A validation protocol is a detailed, written summary that describes specific tests and procedures to verify whether a product meets the requirements for its intended purpose. It includes instructions for conducting the validation, acceptance criteria, and the necessary documentation of the results. The protocol is more focused than the validation plan and concentrates on the practical implementation of validation for specific processes or products.

Validation Report

After the validation activities are completed, the validation report documents the results and evaluates whether the validation requirements have been met. The report includes the analysis and interpretation of the data, indicates whether the acceptance criteria were achieved, and provides recommendations for future actions.

VMP – Validation Master Plan

The Validation Master Plan (VMP) is a strategic document that guides all validation activities of a manufacturing facility to ensure consistent product quality and compliance with quality standards. As an essential element of a company's quality commitment, the VMP ensures that products and processes are systematically validated. It supports consistency and control in production, minimizes risks, and ensures regulatory compliance through detailed documentation and alignment with current regulations. Additionally, the VMP optimizes resource utilization and provides clear instructions for error minimization. It must comply with applicable regulatory requirements, such as those from the FDA and the EU. In general, the VMP establishes a company's validation strategy and defines and documents the intentions, responsibilities, approaches, and key aspects of a validation program.

WFI – Water-for-Injection

Water for Injection (WFI) is a highly purified form of water specifically used in the production of pharmaceuticals for parenteral administration. It serves as a carrier material for dissolving or diluting substances or preparations intended for injection into the body. WFI must meet stringent quality requirements to ensure it is free from impurities and microbiological contamination. In the pharmaceutical industry, it is an essential component in ensuring the safety and efficacy of injectable preparations.

WHO – World Health Organization

The World Health Organization (WHO), founded in 1948 and headquartered in Geneva, serves as the coordinating authority for international public health matters. Its goal is to create a better and healthier future for people worldwide.

WIP – Washing-in-Place

WIP (Washing In Place) refers to the semi-automated cleaning and disinfection of e.g. filling machines by pumping appropriate cleaning and disinfecting agents into the system. Unlike CIP (Cleaning-In-Place), WIP requires additional manual cleaning effort.

Z-Value

The Z-value is a microbiological parameter that characterizes the kill behavior of microorganisms during sterilization.

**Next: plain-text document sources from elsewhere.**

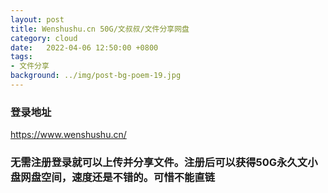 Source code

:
 ```yaml
---
layout: post
title: Wenshushu.cn 50G/文叔叔/文件分享网盘
category: cloud
date:   2022-04-06 12:50:00 +0800
tags:
- 文件分享
background: ../img/post-bg-poem-19.jpg
---
```



### 登录地址<br>
https://www.wenshushu.cn/

### 无需注册登录就可以上传并分享文件。注册后可以获得50G永久文小盘网盘空间，速度还是不错的。可惜不能直链<br>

It describes the necessary increase in temperature to reduce the D-value by a factor of ten, resulting in a log-cycle reduction of microorganisms. The Z-value indicates the sensitivity of microbes to temperature changes and is central to ensuring effective microorganism reduction with minimal impact on the product.

ZLG – Zentralstelle der Länder für Gesundheitsschutz bei Arzneimitteln und Medizinprodukten

The Zentralstelle der Länder für Gesundheitsschutz bei Arzneimitteln und Medizinprodukten (ZLG) is a German institution that coordinates cooperation between the federal states on health protection issues. It plays an important role in the harmonization and monitoring of standards for medicinal products and medical devices in Germany. The ZLG supports state authorities in the surveillance, approval, and certification of products and processes in the medical field to ensure safety and efficacy. Through this coordinated approach, the ZLG contributes to ensuring high-quality standards in health protection.